Go to the line in the data below that contains "we first operate". Write it out exactly, along with every later line through the last, and nothing else.

*** Input material ***

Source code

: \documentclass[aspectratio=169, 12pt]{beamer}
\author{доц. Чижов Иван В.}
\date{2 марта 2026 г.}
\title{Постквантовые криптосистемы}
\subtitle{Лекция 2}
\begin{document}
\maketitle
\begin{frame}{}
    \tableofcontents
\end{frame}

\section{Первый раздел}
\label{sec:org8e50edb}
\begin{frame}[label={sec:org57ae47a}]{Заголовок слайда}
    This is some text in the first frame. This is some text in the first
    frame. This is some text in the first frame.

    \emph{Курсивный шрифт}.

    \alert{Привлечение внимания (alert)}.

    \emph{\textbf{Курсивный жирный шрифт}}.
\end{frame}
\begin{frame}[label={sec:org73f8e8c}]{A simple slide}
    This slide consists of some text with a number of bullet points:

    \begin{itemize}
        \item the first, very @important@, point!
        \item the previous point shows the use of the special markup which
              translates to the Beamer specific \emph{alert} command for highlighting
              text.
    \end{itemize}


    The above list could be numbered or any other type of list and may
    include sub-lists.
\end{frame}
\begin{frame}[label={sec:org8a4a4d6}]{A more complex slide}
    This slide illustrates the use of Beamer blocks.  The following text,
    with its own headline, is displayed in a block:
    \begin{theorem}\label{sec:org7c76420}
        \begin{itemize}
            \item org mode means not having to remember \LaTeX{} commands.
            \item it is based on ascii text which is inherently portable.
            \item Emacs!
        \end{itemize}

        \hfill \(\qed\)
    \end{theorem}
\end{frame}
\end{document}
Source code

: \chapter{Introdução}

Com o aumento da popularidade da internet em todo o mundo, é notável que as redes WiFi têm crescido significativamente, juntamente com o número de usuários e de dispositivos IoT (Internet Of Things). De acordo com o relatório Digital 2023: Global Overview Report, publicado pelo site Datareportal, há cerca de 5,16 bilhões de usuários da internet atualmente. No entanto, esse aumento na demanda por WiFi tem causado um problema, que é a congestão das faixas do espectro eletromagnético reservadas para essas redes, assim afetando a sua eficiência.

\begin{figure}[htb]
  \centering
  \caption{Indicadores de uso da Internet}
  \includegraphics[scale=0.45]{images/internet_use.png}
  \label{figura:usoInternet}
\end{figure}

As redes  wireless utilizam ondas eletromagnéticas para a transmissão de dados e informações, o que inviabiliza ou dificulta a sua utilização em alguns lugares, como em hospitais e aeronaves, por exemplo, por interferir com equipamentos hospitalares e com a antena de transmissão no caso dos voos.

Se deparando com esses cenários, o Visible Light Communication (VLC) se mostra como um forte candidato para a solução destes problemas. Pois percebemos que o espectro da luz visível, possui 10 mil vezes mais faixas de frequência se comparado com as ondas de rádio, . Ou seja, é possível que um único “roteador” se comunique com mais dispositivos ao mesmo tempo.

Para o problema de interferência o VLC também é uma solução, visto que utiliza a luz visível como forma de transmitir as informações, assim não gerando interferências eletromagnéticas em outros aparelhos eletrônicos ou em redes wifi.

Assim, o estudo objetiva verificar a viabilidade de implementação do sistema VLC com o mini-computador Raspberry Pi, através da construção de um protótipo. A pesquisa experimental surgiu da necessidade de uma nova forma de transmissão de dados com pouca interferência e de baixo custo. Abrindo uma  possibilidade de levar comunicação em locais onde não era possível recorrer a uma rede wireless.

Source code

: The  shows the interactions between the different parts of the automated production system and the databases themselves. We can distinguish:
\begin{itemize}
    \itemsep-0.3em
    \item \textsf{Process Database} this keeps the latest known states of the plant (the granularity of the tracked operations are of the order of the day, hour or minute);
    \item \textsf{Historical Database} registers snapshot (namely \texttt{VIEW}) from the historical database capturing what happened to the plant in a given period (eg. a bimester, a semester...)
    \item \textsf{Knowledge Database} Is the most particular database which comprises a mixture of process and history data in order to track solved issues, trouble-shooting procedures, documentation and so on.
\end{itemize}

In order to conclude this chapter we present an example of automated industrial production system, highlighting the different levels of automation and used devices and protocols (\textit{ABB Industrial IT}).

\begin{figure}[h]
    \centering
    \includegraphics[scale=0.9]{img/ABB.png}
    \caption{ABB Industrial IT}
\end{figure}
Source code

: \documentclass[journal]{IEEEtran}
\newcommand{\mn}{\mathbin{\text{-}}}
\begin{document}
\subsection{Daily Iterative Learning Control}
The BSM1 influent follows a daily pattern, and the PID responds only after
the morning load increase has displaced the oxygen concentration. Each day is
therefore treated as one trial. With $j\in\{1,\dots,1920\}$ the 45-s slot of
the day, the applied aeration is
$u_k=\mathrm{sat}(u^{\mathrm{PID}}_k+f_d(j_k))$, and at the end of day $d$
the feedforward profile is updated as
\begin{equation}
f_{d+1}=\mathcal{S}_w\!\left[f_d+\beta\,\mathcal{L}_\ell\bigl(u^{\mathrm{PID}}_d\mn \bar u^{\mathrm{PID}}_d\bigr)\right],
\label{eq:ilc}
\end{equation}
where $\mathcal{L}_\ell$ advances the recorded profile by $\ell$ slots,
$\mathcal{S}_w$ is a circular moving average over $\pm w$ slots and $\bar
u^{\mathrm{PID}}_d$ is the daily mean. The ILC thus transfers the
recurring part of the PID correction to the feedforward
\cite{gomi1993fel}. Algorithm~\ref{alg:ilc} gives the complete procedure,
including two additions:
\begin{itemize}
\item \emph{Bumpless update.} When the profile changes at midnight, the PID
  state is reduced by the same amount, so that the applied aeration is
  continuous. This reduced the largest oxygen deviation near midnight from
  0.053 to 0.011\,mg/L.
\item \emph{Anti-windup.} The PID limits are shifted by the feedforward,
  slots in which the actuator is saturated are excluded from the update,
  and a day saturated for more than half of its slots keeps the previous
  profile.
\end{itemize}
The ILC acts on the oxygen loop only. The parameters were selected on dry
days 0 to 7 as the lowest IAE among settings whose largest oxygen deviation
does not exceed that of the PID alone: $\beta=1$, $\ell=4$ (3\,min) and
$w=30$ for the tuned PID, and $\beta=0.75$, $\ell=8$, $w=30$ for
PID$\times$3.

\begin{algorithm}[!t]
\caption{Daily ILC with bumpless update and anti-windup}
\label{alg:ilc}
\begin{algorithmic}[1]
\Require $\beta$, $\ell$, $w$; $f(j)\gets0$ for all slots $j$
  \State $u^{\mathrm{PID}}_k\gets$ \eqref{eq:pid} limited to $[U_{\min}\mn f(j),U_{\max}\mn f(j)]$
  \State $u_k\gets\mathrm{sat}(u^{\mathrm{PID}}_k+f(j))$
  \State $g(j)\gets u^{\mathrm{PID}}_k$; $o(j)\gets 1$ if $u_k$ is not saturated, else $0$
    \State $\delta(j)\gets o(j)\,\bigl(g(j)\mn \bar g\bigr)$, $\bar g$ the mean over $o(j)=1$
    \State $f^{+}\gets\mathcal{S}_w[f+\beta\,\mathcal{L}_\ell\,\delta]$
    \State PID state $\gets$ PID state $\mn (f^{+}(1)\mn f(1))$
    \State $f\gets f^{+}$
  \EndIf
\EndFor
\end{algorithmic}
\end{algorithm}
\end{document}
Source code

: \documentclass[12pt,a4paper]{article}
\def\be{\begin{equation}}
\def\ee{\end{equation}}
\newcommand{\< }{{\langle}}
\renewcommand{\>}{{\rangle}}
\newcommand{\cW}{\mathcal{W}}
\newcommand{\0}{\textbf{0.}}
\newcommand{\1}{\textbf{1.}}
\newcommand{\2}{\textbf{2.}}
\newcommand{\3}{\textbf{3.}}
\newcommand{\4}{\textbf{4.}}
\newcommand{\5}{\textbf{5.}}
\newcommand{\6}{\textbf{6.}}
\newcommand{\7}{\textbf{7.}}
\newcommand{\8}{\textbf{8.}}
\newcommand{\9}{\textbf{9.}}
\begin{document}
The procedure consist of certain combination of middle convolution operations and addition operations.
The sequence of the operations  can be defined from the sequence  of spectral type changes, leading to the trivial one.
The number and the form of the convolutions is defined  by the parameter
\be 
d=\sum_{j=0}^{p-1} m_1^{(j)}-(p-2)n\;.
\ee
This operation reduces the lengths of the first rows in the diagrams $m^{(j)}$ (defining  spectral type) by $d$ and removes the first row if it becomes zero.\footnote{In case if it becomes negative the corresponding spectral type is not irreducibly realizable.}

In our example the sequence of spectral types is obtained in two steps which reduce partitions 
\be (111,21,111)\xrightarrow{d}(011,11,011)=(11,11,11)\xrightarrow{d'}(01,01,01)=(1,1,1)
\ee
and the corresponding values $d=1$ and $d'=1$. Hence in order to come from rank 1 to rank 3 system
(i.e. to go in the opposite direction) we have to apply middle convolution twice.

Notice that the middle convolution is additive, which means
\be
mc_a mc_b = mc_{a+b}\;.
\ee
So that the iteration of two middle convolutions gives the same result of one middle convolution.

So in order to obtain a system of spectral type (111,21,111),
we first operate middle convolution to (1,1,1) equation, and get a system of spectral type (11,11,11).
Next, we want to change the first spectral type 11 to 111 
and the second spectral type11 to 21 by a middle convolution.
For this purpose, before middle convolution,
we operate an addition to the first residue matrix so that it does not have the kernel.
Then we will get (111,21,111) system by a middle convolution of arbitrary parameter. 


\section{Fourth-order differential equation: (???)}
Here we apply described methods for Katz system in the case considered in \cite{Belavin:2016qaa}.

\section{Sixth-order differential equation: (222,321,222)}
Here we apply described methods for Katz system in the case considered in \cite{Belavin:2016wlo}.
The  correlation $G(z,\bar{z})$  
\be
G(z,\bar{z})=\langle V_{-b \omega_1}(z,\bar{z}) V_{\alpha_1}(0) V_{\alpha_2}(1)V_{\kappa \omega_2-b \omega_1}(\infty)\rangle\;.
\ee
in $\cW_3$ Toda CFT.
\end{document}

***

• **Problem solution**:
we first operate middle convolution to (1,1,1) equation, and get a system of spectral type (11,11,11).
Next, we want to change the first spectral type 11 to 111 
and the second spectral type11 to 21 by a middle convolution.
For this purpose, before middle convolution,
we operate an addition to the first residue matrix so that it does not have the kernel.
Then we will get (111,21,111) system by a middle convolution of arbitrary parameter. 


\section{Fourth-order differential equation: (???)}
Here we apply described methods for Katz system in the case considered in \cite{Belavin:2016qaa}.

\section{Sixth-order differential equation: (222,321,222)}
Here we apply described methods for Katz system in the case considered in \cite{Belavin:2016wlo}.
The  correlation $G(z,\bar{z})$  
\be
G(z,\bar{z})=\langle V_{-b \omega_1}(z,\bar{z}) V_{\alpha_1}(0) V_{\alpha_2}(1)V_{\kappa \omega_2-b \omega_1}(\infty)\rangle\;.
\ee
in $\cW_3$ Toda CFT.
\end{document}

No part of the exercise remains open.